### What needs to be done
Going through the entries below, copy out each line that contains "among".
[Supplied entries Boundary: Start]
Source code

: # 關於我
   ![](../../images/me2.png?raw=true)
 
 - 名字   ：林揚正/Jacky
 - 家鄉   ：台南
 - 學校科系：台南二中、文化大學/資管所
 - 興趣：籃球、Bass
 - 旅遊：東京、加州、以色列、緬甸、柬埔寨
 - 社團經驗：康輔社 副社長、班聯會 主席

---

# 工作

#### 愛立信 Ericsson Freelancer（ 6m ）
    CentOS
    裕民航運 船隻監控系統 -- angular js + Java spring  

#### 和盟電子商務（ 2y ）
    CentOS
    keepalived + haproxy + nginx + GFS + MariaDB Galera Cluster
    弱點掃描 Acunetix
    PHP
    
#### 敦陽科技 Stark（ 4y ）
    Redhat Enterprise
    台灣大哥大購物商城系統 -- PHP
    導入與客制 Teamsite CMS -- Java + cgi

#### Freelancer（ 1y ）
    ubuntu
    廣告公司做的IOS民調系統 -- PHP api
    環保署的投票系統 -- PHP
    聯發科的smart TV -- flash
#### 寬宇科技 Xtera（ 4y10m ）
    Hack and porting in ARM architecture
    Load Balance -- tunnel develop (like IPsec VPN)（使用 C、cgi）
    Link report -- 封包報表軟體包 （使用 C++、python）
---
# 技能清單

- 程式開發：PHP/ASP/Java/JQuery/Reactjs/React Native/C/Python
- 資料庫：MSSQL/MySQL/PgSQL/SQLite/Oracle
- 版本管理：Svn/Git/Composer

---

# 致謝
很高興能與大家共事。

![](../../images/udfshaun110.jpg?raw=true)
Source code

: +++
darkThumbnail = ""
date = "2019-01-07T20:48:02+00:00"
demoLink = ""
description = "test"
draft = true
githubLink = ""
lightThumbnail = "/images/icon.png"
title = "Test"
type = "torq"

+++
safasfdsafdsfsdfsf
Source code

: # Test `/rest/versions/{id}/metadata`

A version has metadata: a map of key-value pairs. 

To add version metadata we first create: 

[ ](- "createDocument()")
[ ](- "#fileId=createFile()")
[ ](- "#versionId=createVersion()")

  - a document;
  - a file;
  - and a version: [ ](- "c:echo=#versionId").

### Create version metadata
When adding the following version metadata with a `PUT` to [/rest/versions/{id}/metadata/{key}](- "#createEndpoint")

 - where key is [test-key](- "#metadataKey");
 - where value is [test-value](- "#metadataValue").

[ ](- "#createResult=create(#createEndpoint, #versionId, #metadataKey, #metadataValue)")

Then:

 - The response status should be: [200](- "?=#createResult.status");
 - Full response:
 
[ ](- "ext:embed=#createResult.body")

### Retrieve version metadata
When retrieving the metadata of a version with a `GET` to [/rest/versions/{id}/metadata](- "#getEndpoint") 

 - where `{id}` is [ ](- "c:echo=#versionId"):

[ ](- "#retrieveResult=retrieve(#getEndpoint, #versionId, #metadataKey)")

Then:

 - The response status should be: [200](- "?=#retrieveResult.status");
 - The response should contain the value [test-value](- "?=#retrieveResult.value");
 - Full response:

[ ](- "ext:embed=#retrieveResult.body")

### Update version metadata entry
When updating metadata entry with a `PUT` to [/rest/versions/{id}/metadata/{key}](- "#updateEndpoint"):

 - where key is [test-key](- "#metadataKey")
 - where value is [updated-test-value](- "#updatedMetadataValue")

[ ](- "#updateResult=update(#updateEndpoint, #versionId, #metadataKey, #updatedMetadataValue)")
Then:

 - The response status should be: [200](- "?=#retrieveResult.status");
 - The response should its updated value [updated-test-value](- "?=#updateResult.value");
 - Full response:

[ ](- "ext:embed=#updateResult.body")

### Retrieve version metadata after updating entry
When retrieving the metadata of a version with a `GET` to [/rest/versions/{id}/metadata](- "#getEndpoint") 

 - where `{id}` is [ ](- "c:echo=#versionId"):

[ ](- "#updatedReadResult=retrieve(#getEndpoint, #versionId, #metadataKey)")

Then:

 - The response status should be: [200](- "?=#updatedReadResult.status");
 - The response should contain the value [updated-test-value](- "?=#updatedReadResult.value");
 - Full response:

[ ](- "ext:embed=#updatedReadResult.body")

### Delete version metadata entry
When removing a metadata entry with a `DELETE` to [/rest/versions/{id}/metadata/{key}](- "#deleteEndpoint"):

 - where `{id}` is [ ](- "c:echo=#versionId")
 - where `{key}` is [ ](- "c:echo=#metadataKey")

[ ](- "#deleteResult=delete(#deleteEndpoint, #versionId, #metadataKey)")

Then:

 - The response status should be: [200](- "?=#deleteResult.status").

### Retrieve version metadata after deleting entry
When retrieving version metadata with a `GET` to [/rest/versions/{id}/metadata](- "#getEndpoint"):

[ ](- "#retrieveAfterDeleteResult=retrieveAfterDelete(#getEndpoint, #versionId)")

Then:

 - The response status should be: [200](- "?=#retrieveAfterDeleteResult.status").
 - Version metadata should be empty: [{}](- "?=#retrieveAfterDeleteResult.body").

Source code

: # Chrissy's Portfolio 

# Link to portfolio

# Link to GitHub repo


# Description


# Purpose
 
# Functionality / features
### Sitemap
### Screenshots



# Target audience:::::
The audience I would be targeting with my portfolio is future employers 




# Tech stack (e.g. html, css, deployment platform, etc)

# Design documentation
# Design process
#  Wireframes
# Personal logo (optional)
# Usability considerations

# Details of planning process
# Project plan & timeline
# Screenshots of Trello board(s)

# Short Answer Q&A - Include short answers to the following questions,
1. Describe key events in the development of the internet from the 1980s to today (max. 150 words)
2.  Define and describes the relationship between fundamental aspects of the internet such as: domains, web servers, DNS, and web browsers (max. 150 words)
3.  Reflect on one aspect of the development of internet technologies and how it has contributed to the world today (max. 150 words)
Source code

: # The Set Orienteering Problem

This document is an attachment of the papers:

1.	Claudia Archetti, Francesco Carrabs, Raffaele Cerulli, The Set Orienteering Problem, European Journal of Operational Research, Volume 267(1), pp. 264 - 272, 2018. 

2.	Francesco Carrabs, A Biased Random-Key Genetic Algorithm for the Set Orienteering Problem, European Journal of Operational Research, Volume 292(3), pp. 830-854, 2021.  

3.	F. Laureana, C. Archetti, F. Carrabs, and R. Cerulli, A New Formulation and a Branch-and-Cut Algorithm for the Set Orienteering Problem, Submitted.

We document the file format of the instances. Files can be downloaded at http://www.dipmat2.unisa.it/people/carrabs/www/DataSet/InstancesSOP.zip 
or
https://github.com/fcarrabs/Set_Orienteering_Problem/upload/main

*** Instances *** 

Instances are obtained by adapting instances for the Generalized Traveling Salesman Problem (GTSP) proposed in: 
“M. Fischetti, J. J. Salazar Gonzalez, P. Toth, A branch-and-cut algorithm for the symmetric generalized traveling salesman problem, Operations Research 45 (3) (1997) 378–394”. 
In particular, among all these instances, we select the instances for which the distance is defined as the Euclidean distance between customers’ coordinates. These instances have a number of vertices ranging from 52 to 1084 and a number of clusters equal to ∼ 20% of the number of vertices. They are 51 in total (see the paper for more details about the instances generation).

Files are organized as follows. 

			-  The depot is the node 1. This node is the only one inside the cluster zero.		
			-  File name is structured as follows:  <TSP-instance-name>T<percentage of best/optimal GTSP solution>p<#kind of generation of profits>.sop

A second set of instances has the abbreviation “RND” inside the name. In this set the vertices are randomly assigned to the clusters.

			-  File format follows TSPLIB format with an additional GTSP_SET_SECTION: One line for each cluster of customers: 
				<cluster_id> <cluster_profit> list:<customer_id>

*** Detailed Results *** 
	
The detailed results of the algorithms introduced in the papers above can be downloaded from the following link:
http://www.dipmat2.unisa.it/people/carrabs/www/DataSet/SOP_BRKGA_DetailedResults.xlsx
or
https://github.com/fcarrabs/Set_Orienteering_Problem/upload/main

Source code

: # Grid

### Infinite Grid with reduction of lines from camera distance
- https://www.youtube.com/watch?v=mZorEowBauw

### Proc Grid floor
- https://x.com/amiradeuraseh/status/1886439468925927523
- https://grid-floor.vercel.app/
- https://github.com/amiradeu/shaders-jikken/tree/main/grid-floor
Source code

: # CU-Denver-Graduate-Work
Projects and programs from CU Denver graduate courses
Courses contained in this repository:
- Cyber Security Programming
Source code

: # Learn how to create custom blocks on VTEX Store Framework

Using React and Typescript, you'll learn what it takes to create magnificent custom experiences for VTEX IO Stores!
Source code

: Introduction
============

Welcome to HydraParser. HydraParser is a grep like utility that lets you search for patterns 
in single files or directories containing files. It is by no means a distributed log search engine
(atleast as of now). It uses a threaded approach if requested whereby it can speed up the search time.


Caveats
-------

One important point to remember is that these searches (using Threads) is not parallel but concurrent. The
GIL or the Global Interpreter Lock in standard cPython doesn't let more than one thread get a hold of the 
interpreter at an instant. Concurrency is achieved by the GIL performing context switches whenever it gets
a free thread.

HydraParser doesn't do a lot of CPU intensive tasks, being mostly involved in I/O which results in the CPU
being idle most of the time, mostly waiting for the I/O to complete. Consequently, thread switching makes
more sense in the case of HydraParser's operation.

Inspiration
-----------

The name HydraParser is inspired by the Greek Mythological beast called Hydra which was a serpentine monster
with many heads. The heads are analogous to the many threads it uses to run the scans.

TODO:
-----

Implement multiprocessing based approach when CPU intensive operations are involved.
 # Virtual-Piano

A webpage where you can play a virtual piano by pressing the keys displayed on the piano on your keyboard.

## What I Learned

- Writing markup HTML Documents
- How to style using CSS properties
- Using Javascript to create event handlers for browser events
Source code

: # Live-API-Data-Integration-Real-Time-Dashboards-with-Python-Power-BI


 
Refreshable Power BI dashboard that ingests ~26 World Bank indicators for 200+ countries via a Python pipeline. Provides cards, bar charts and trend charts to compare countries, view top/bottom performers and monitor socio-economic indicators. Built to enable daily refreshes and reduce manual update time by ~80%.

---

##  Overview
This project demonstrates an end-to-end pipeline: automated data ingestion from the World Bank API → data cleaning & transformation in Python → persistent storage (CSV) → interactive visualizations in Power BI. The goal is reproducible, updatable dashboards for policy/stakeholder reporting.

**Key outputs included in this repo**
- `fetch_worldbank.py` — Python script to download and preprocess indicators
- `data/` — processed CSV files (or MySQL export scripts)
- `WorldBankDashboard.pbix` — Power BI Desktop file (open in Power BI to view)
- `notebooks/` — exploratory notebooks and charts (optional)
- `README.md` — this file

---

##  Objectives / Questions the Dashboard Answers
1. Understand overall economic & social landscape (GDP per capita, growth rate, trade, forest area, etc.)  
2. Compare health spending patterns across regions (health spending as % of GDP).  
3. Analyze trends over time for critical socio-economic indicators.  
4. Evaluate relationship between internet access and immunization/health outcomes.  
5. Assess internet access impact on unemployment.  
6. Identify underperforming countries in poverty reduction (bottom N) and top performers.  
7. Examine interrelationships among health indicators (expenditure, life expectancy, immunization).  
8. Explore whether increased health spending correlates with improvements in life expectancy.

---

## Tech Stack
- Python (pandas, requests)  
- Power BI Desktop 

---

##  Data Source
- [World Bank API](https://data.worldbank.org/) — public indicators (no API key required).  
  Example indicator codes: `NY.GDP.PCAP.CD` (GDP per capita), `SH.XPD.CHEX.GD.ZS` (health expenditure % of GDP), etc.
[Supplied entries Boundary: End]
### Solution to the exercise
In particular, among all these instances, we select the instances for which the distance is defined as the Euclidean distance between customers’ coordinates. These instances have a number of vertices ranging from 52 to 1084 and a number of clusters equal to ∼ 20% of the number of vertices. They are 51 in total (see the paper for more details about the instances generation).
7. Examine interrelationships among health indicators (expenditure, life expectancy, immunization).  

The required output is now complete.